His hair looks so soft and shiny against the silk pillowcase.
The silk worked its magic on him, too. Because he looks fine.
He stirs a little when my light hits his insanely thick lashes and I quickly turn it and press it against my braless chest. What—the hell—have I done?
There’s no way I slept with him. I wasn’t that drunk.
I had like three glasses of champagne. Maybe four.
I’d remember. I’d definitely remember. And my lady parts don’t feel any different.
They aren’t rejoicing with a chorus or whispering Hallelujah to the sky.
I rack my already racked brain for memories of post primi piatti. Shit. I don’t remember.
I scurry around the room like a three-footed mouse, grabbing any clothes I can find on the floor, tripping over throw pillows as I go.
I’ve got like three items in my grip, so I snatch up the tiramisu from the nightstand, tiptoe into the hall, and shut the door softly behind me.
With the clothes pressed to my chest and the plate of orgasm between my fingers, I walk silently toward the bathroom, my bladder screaming louder than the base drum pounding in my head.
I drop the clothes on the floor, flick on the light switch, squint my eyes enough to survive the onslaught of light, and drop onto the porcelain throne like it might disappear at any moment.
As I take care of business and nibble on a ladyfinger drenched in espresso, I force my aching brain to concoct an exit plan.
I had one gosh-darned job. Stay away from Jeff Harrison.
Yet, somehow, I failed. So, there is only one thing left to do. The mature thing. Run.
When I’m dressed and there is no evidence that the tiramisu ever existed, I make my way down the hall toward the soft orange glow that streams through the wall of glass in Tara’s living room. The rising sun turns the skyline black like—
“Buongiorno, bella sorella.”
Shit.
“Bon-e—” I stop. Did I just say boner in Italian? I try again, “Bone DiGiorno, Marcello.”
“Your blouse—” He points to Jeff’s button-down that I scooped off the floor. I look down, realizing I skipped like six buttons.
“Oops,” I say, attempting a smile. My lips won’t stretch without cracking.
“Let me bring you some espresso,” he says, folding the Italian paper he was reading and laying it beside him.
“Marcello, do you think you could help me?”
I have to squint again to protect my eyes from the blinding smile he gives me as he nods emphatically. This man is the literal best.
“Certo. We are family soon, no?” He gestures with his hand for me to go on.
I exhale through my nose. Swallow my pride, nearly choking.
“Will you help me get out of here before Jeff and Tara wake up?”
His eyes twinkle like a Disney princess’s and his grin widens.
“I see. I see,” he says, nodding. “This is not a problem.”
This is definitely a problem. But his words ease my frantic thoughts.
The plan was to wait for Jeff until after his interview, drive home together.
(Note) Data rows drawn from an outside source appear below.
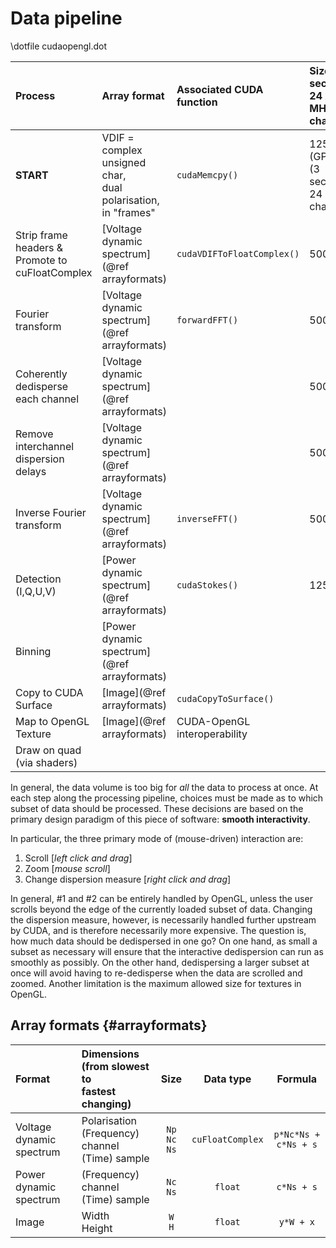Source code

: # Data pipeline

\dotfile cudaopengl.dot

| Process | Array format | Associated CUDA function | Size (1 second,<br>24 x 1.28 MHz channels) |
| :------ | :----- | :---------- | :------------ |
| **START** | VDIF =<br>complex unsigned char,<br>dual polarisation,<br>in "frames" | `cudaMemcpy()` | 125 MB (GPU)<br>(3 seconds, 24 coarse channels) |
| Strip frame headers &<br>Promote to cuFloatComplex | [Voltage dynamic spectrum](@ref arrayformats) | `cudaVDIFToFloatComplex()` | 500 MB |
| Fourier transform | [Voltage dynamic spectrum](@ref arrayformats) | `forwardFFT()` | 500 MB |
| Coherently dedisperse<br>each channel | [Voltage dynamic spectrum](@ref arrayformats) |  | 500 MB |
| Remove interchannel<br>dispersion delays | [Voltage dynamic spectrum](@ref arrayformats) |  | 500 MB |
| Inverse Fourier transform | [Voltage dynamic spectrum](@ref arrayformats) | `inverseFFT()` | 500 MB |
| Detection (I,Q,U,V) | [Power dynamic spectrum](@ref arrayformats) | `cudaStokes()` | 125 MB |
| Binning | [Power dynamic spectrum](@ref arrayformats) |  |  |
| Copy to CUDA Surface | [Image](@ref arrayformats) | `cudaCopyToSurface()` |  |
| Map to OpenGL Texture | [Image](@ref arrayformats) | CUDA-OpenGL interoperability |  |
| Draw on quad (via shaders) |  |  |  |

In general, the data volume is too big for *all* the data to process at once.
At each step along the processing pipeline, choices must be made as to which subset of data should be processed.
These decisions are based on the primary design paradigm of this piece of software: **smooth interactivity**.

In particular, the three primary mode of (mouse-driven) interaction are:

1. Scroll [*left click and drag*]
2. Zoom [*mouse scroll*]
3. Change dispersion measure [*right click and drag*]

In general, #1 and #2 can be entirely handled by OpenGL, unless the user scrolls beyond the edge of the currently loaded subset of data.
Changing the dispersion measure, however, is necessarily handled further upstream by CUDA, and is therefore necessarily more expensive.
The question is, how much data should be dedispersed in one go?
On one hand, as small a subset as necessary will ensure that the interactive dedispersion can run as smoothly as possibly.
On the other hand, dedispersing a larger subset at once will avoid having to re-dedisperse when the data are scrolled and zoomed.
Another limitation is the maximum allowed size for textures in OpenGL.

## Array formats {#arrayformats}

| Format | Dimensions (from slowest to<br>fastest changing) | Size | Data type | Formula |
| :----- | :----------------------------------------------- | :--: | :-------: | :-----: |
| Voltage dynamic spectrum | Polarisation <br> (Frequency) channel <br> (Time) sample | `Np`<br>`Nc`<br>`Ns` | `cuFloatComplex` | `p*Nc*Ns + c*Ns + s` |
| Power dynamic spectrum | (Frequency) channel <br> (Time) sample | `Nc`<br>`Ns` | `float` | `c*Ns + s` |
| Image | Width <br> Height | `W`<br> `H` | `float` | `y*W + x` |

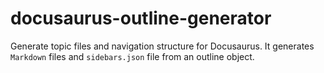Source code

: # docusaurus-outline-generator

Generate topic files and navigation structure for Docusaurus. It generates `Markdown` files and `sidebars.json` file from an outline object.
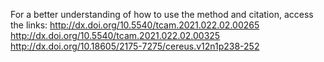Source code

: For a better understanding of how to use the method and citation, access the links:
http://dx.doi.org/10.5540/tcam.2021.022.02.00265
http://dx.doi.org/10.5540/tcam.2021.022.02.00325
http://dx.doi.org/10.18605/2175-7275/cereus.v12n1p238-252
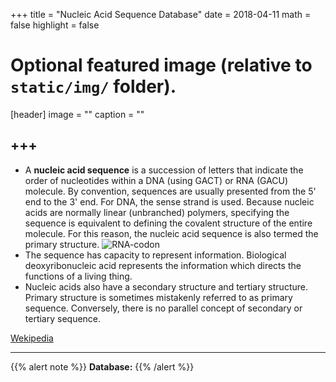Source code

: +++
title = "Nucleic Acid Sequence Database"
date = 2018-04-11
math = false
highlight = false

# Optional featured image (relative to `static/img/` folder).
[header]
image = ""
caption = ""


+++
---
* A **nucleic acid sequence** is a succession of letters that indicate the order of nucleotides within a DNA (using GACT) or RNA (GACU) molecule. By convention, sequences are usually presented from the 5' end to the 3' end. For DNA, the sense strand is used. Because nucleic acids are normally linear (unbranched) polymers, specifying the sequence is equivalent to defining the covalent structure of the entire molecule. For this reason, the nucleic acid sequence is also termed the primary structure.
![RNA-codon](/img/database/RNA-codon.png) 
* The sequence has capacity to represent information. Biological deoxyribonucleic acid represents the information which directs the functions of a living thing.
* Nucleic acids also have a secondary structure and tertiary structure. Primary structure is sometimes mistakenly referred to as primary sequence. Conversely, there is no parallel concept of secondary or tertiary sequence.

[Wekipedia](https://en.wikipedia.org/wiki/Nucleic_acid_sequence)


---
{{% alert note %}}
**Database:**
{{% /alert %}}




             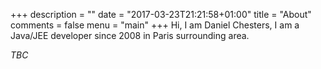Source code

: +++
description = ""
date = "2017-03-23T21:21:58+01:00"
title = "About"
comments = false
menu = "main"
+++
Hi, I am Daniel Chesters, I am a Java/JEE developer since 2008 in Paris surrounding area.

_TBC_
Maybe have some breakfast with T while he’s off wooing a potential future employer.
But the plan went out the window the moment I woke up in a negligée and not my “Who runs the world? Girls” t-shirt.
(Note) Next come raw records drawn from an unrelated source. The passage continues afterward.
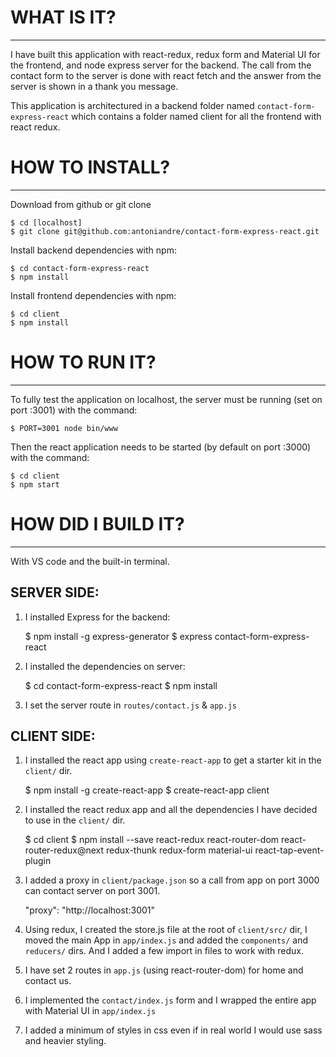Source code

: # WHAT IS IT?
___________

I have built this application with react-redux, redux form and Material UI for the frontend, and node express server for the backend.
The call from the contact form to the server is done with react fetch and the answer from the server is shown in a thank you message.

This application is architectured in a backend folder named `contact-form-express-react` which contains a folder named client for all the frontend with react redux.


# HOW TO INSTALL?
_______________

Download from github or git clone

    $ cd [localhost]
    $ git clone git@github.com:antoniandre/contact-form-express-react.git

Install backend dependencies with npm:

    $ cd contact-form-express-react
    $ npm install

Install frontend dependencies with npm:

    $ cd client
    $ npm install


# HOW TO RUN IT?
______________

To fully test the application on localhost, the server must be running (set on port :3001)
with the command:

    $ PORT=3001 node bin/www

Then the react application needs to be started (by default on port :3000) with the command:

    $ cd client
    $ npm start


# HOW DID I BUILD IT?
___________________

With VS code and the built-in terminal.

## SERVER SIDE:
1. I installed Express for the backend:

    $ npm install -g express-generator
    $ express contact-form-express-react

2. I installed the dependencies on server:

    $ cd contact-form-express-react
    $ npm install

3. I set the server route in `routes/contact.js` & `app.js`

## CLIENT SIDE:
1. I installed the react app using `create-react-app` to get a starter kit in the `client/` dir.

    $ npm install -g create-react-app
    $ create-react-app client

2. I installed the react redux app and all the dependencies I have decided to use in the `client/` dir.

    $ cd client
    $ npm install --save react-redux react-router-dom react-router-redux@next redux-thunk redux-form material-ui react-tap-event-plugin

3. I added a proxy in `client/package.json` so a call from app on port 3000 can contact server on port 3001.

    "proxy": "http://localhost:3001"

4. Using redux, I created the store.js file at the root of `client/src/` dir,
    I moved the main App in `app/index.js` and added the `components/` and `reducers/` dirs.
    And I added a few import in files to work with redux.
5. I have set 2 routes in `app.js` (using react-router-dom) for home and contact us.
6. I implemented the `contact/index.js` form and I wrapped the entire app with Material UI in `app/index.js`
7. I added a minimum of styles in css even if in real world I would use sass and heavier styling.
He continues, “You get the espresso. I will get your luggage. I will drive you to the station? When Tara awakens, I will explain.”
“Marcello, thank you. You have no idea—”
He holds up his hand and waves me away.
“It is nothing. Niente,” he says, patting my shoulder as he passes.
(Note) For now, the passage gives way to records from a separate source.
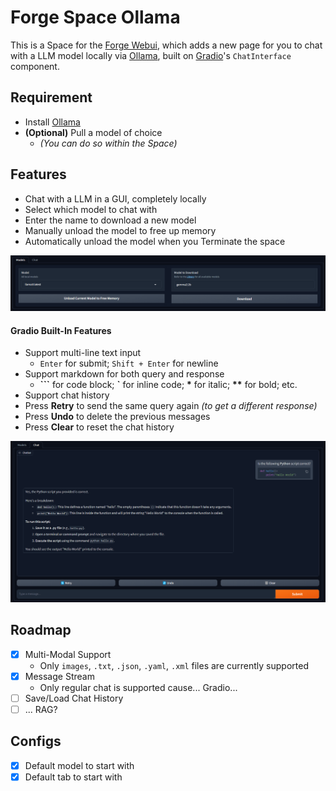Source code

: ﻿# Forge Space Ollama
This is a Space for the [Forge Webui](https://github.com/lllyasviel/stable-diffusion-webui-forge), which adds a new page for you to chat with a LLM model locally via [Ollama](https://ollama.com/), built on [Gradio](https://github.com/gradio-app/gradio)'s `ChatInterface` component.

## Requirement

- Install [Ollama](https://ollama.com/download)
- **(Optional)** Pull a model of choice
    - *(You can do so within the Space)*

## Features

- Chat with a LLM in a GUI, completely locally
- Select which model to chat with
- Enter the name to download a new model
- Manually unload the model to free up memory
- Automatically unload the model when you Terminate the space

<p align="center">
<img src="./img/options.png" width=768>
</p>

#### Gradio Built-In Features

- Support multi-line text input
    - `Enter` for submit; `Shift + Enter` for newline
- Support markdown for both query and response
    - **\`\`\`** for code block; **\`** for inline code; **\*** for italic; **\*\*** for bold; etc.
- Support chat history
- Press **Retry** to send the same query again *(to get a different response)*
- Press **Undo** to delete the previous messages
- Press **Clear** to reset the chat history

<p align="center">
<img src="./img/ui.png" width=768>
</p>

## Roadmap
- [X] Multi-Modal Support
    - Only `images`, `.txt`, `.json`, `.yaml`, `.xml` files are currently supported
- [X] Message Stream
    - Only regular chat is supported cause... Gradio...
- [ ] Save/Load Chat History
- [ ] ... RAG?

## Configs
- [X] Default model to start with
- [X] Default tab to start with
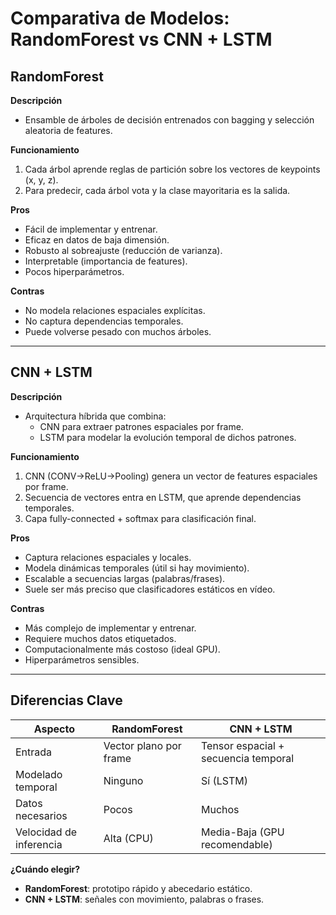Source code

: # Comparativa de Modelos: RandomForest vs CNN + LSTM

## RandomForest

**Descripción**
- Ensamble de árboles de decisión entrenados con bagging y selección aleatoria de features.

**Funcionamiento**
1. Cada árbol aprende reglas de partición sobre los vectores de keypoints (x, y, z).
2. Para predecir, cada árbol vota y la clase mayoritaria es la salida.

**Pros**
- Fácil de implementar y entrenar.
- Eficaz en datos de baja dimensión.
- Robusto al sobreajuste (reducción de varianza).
- Interpretable (importancia de features).
- Pocos hiperparámetros.

**Contras**
- No modela relaciones espaciales explícitas.
- No captura dependencias temporales.
- Puede volverse pesado con muchos árboles.

---

## CNN + LSTM

**Descripción**
- Arquitectura híbrida que combina:
  - CNN para extraer patrones espaciales por frame.
  - LSTM para modelar la evolución temporal de dichos patrones.

**Funcionamiento**
1. CNN (CONV→ReLU→Pooling) genera un vector de features espaciales por frame.
2. Secuencia de vectores entra en LSTM, que aprende dependencias temporales.
3. Capa fully-connected + softmax para clasificación final.

**Pros**
- Captura relaciones espaciales y locales.
- Modela dinámicas temporales (útil si hay movimiento).
- Escalable a secuencias largas (palabras/frases).
- Suele ser más preciso que clasificadores estáticos en vídeo.

**Contras**
- Más complejo de implementar y entrenar.
- Requiere muchos datos etiquetados.
- Computacionalmente más costoso (ideal GPU).
- Hiperparámetros sensibles.

---

## Diferencias Clave

| Aspecto                | RandomForest           | CNN + LSTM                          |
|------------------------|------------------------|-------------------------------------|
| Entrada                | Vector plano por frame | Tensor espacial + secuencia temporal|
| Modelado temporal      | Ninguno                | Sí (LSTM)                           |
| Datos necesarios       | Pocos                  | Muchos                              |
| Velocidad de inferencia| Alta (CPU)             | Media-Baja (GPU recomendable)       |


**¿Cuándo elegir?**
- **RandomForest**: prototipo rápido y abecedario estático.
- **CNN + LSTM**: señales con movimiento, palabras o frases.
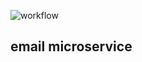 ![workflow](https://github.com/amkrosa/email-microservice/actions/workflows/ci.yml/badge.svg)

## email microservice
It is everything. Facing Jeff right now—after whatever the hell happened last night—I wouldn’t be able to handle that and this hangover.
I’m never drinking again—especially in his presence, if I’m ever in his presence again.
Every time I think of him, my brain goes fuzzy and my stomach starts bouncing on a trampoline.
I’m in way over my head and now I might have tied a brick to my ankle last night.
I pour as much espresso as I can into one of Tara’s travel mugs and head for the door, grateful to see Marcello already there with my suitcase and his gleaming white teeth.
“Pronto?” he asks.
I nod even though I have no idea what he said.
“Andiamo, bella sorrella,” he tells me, opening the door, and this one I know.
Andiamo, Marcello. Andiamo me the hell out of here—far, far away from the sleeping man-beauty.